> _Task instructions_: The records that follow must be repeated exactly as they stand.

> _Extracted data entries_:
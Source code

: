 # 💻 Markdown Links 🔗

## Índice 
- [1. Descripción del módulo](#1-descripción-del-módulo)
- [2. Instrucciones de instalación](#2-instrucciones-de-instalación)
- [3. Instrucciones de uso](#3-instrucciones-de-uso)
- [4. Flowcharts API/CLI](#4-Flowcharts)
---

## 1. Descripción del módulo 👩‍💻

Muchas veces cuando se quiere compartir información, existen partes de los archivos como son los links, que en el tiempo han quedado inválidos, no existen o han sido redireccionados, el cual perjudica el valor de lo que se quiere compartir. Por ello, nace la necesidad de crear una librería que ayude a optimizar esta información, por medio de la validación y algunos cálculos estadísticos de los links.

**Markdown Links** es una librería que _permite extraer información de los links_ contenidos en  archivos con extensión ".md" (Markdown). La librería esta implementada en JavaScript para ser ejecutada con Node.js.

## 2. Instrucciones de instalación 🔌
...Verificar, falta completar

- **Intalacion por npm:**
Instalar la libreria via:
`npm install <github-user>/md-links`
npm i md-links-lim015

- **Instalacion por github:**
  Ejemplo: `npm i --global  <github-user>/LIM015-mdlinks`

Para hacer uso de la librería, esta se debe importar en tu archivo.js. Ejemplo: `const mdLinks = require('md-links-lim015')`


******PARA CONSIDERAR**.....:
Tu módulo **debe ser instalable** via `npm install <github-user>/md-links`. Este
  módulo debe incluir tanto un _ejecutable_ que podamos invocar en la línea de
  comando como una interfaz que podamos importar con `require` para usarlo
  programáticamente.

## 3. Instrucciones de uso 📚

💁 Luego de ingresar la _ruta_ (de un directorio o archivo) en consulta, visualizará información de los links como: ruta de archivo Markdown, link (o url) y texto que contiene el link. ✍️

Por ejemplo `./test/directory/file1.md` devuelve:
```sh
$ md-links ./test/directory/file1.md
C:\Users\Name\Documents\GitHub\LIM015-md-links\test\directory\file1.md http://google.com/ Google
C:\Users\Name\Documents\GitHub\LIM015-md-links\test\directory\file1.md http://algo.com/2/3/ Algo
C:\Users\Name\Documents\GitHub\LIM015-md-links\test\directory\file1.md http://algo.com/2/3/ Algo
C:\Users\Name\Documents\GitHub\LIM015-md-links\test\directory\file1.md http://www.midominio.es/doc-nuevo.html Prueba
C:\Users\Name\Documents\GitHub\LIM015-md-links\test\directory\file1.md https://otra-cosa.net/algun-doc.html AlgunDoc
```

> _Solved problem_:
Source code

: # 💻 Markdown Links 🔗

## Índice 
- [1. Descripción del módulo](#1-descripción-del-módulo)
- [2. Instrucciones de instalación](#2-instrucciones-de-instalación)
- [3. Instrucciones de uso](#3-instrucciones-de-uso)
- [4. Flowcharts API/CLI](#4-Flowcharts)
---

## 1. Descripción del módulo 👩‍💻

Muchas veces cuando se quiere compartir información, existen partes de los archivos como son los links, que en el tiempo han quedado inválidos, no existen o han sido redireccionados, el cual perjudica el valor de lo que se quiere compartir. Por ello, nace la necesidad de crear una librería que ayude a optimizar esta información, por medio de la validación y algunos cálculos estadísticos de los links.

**Markdown Links** es una librería que _permite extraer información de los links_ contenidos en  archivos con extensión ".md" (Markdown). La librería esta implementada en JavaScript para ser ejecutada con Node.js.

## 2. Instrucciones de instalación 🔌
...Verificar, falta completar

- **Intalacion por npm:**
Instalar la libreria via:
`npm install <github-user>/md-links`
npm i md-links-lim015

- **Instalacion por github:**
  Ejemplo: `npm i --global  <github-user>/LIM015-mdlinks`

Para hacer uso de la librería, esta se debe importar en tu archivo.js. Ejemplo: `const mdLinks = require('md-links-lim015')`


******PARA CONSIDERAR**.....:
Tu módulo **debe ser instalable** via `npm install <github-user>/md-links`. Este
  módulo debe incluir tanto un _ejecutable_ que podamos invocar en la línea de
  comando como una interfaz que podamos importar con `require` para usarlo
  programáticamente.

## 3. Instrucciones de uso 📚

💁 Luego de ingresar la _ruta_ (de un directorio o archivo) en consulta, visualizará información de los links como: ruta de archivo Markdown, link (o url) y texto que contiene el link. ✍️

Por ejemplo `./test/directory/file1.md` devuelve:
```sh
$ md-links ./test/directory/file1.md
C:\Users\Name\Documents\GitHub\LIM015-md-links\test\directory\file1.md http://google.com/ Google
C:\Users\Name\Documents\GitHub\LIM015-md-links\test\directory\file1.md http://algo.com/2/3/ Algo
C:\Users\Name\Documents\GitHub\LIM015-md-links\test\directory\file1.md http://algo.com/2/3/ Algo
C:\Users\Name\Documents\GitHub\LIM015-md-links\test\directory\file1.md http://www.midominio.es/doc-nuevo.html Prueba
C:\Users\Name\Documents\GitHub\LIM015-md-links\test\directory\file1.md https://otra-cosa.net/algun-doc.html AlgunDoc
```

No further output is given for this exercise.